Exactly as given, reproduce the records in full.

BEGIN Source material

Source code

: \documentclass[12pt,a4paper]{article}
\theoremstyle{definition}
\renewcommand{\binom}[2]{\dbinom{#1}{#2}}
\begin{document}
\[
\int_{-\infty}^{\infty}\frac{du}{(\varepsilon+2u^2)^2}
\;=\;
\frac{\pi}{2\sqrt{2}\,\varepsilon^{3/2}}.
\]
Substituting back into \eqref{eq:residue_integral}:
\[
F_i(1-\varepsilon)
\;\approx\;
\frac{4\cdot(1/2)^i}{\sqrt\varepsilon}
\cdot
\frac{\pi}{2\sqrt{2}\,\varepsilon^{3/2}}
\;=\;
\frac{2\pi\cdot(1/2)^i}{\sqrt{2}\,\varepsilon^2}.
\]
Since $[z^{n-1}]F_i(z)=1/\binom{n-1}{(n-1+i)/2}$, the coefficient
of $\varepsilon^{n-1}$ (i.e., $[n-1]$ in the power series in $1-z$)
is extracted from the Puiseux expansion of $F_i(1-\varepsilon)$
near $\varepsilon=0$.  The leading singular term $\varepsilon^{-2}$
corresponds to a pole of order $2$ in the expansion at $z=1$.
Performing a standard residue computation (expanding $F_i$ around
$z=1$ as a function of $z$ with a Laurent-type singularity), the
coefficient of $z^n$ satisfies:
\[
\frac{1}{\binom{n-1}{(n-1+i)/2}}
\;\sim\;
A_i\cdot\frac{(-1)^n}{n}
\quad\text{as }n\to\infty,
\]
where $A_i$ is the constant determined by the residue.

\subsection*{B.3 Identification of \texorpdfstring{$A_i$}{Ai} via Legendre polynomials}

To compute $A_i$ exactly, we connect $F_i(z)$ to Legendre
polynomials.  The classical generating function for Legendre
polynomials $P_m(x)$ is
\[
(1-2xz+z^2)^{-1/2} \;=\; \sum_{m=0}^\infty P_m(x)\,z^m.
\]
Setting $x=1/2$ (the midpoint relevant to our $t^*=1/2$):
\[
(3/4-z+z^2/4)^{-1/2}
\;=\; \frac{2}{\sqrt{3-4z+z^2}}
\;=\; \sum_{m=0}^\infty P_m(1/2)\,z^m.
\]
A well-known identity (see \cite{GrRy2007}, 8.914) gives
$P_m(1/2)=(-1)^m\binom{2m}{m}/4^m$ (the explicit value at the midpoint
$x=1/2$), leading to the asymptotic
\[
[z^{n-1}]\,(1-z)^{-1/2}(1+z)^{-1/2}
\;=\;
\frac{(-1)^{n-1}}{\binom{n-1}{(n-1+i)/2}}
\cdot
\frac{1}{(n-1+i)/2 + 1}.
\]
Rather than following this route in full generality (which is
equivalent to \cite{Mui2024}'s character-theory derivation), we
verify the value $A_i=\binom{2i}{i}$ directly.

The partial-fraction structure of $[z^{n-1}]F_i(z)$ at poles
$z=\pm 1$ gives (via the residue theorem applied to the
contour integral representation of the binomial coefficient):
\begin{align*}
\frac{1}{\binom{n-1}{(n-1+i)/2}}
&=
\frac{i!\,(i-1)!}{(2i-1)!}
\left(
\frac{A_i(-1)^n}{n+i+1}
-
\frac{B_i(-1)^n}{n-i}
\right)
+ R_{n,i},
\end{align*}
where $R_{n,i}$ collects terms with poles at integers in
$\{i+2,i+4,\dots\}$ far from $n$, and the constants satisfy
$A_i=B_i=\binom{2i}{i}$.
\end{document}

END Source material

» Answer to this exercise:
Source code

: \documentclass[12pt,a4paper]{article}
\theoremstyle{definition}
\renewcommand{\binom}[2]{\dbinom{#1}{#2}}
\begin{document}
\[
\int_{-\infty}^{\infty}\frac{du}{(\varepsilon+2u^2)^2}
\;=\;
\frac{\pi}{2\sqrt{2}\,\varepsilon^{3/2}}.
\]
Substituting back into \eqref{eq:residue_integral}:
\[
F_i(1-\varepsilon)
\;\approx\;
\frac{4\cdot(1/2)^i}{\sqrt\varepsilon}
\cdot
\frac{\pi}{2\sqrt{2}\,\varepsilon^{3/2}}
\;=\;
\frac{2\pi\cdot(1/2)^i}{\sqrt{2}\,\varepsilon^2}.
\]
Since $[z^{n-1}]F_i(z)=1/\binom{n-1}{(n-1+i)/2}$, the coefficient
of $\varepsilon^{n-1}$ (i.e., $[n-1]$ in the power series in $1-z$)
is extracted from the Puiseux expansion of $F_i(1-\varepsilon)$
near $\varepsilon=0$.  The leading singular term $\varepsilon^{-2}$
corresponds to a pole of order $2$ in the expansion at $z=1$.
Performing a standard residue computation (expanding $F_i$ around
$z=1$ as a function of $z$ with a Laurent-type singularity), the
coefficient of $z^n$ satisfies:
\[
\frac{1}{\binom{n-1}{(n-1+i)/2}}
\;\sim\;
A_i\cdot\frac{(-1)^n}{n}
\quad\text{as }n\to\infty,
\]
where $A_i$ is the constant determined by the residue.

\subsection*{B.3 Identification of \texorpdfstring{$A_i$}{Ai} via Legendre polynomials}

To compute $A_i$ exactly, we connect $F_i(z)$ to Legendre
polynomials.  The classical generating function for Legendre
polynomials $P_m(x)$ is
\[
(1-2xz+z^2)^{-1/2} \;=\; \sum_{m=0}^\infty P_m(x)\,z^m.
\]
Setting $x=1/2$ (the midpoint relevant to our $t^*=1/2$):
\[
(3/4-z+z^2/4)^{-1/2}
\;=\; \frac{2}{\sqrt{3-4z+z^2}}
\;=\; \sum_{m=0}^\infty P_m(1/2)\,z^m.
\]
A well-known identity (see \cite{GrRy2007}, 8.914) gives
$P_m(1/2)=(-1)^m\binom{2m}{m}/4^m$ (the explicit value at the midpoint
$x=1/2$), leading to the asymptotic
\[
[z^{n-1}]\,(1-z)^{-1/2}(1+z)^{-1/2}
\;=\;
\frac{(-1)^{n-1}}{\binom{n-1}{(n-1+i)/2}}
\cdot
\frac{1}{(n-1+i)/2 + 1}.
\]
Rather than following this route in full generality (which is
equivalent to \cite{Mui2024}'s character-theory derivation), we
verify the value $A_i=\binom{2i}{i}$ directly.

The partial-fraction structure of $[z^{n-1}]F_i(z)$ at poles
$z=\pm 1$ gives (via the residue theorem applied to the
contour integral representation of the binomial coefficient):
\begin{align*}
\frac{1}{\binom{n-1}{(n-1+i)/2}}
&=
\frac{i!\,(i-1)!}{(2i-1)!}
\left(
\frac{A_i(-1)^n}{n+i+1}
-
\frac{B_i(-1)^n}{n-i}
\right)
+ R_{n,i},
\end{align*}
where $R_{n,i}$ collects terms with poles at integers in
$\{i+2,i+4,\dots\}$ far from $n$, and the constants satisfy
$A_i=B_i=\binom{2i}{i}$.
\end{document}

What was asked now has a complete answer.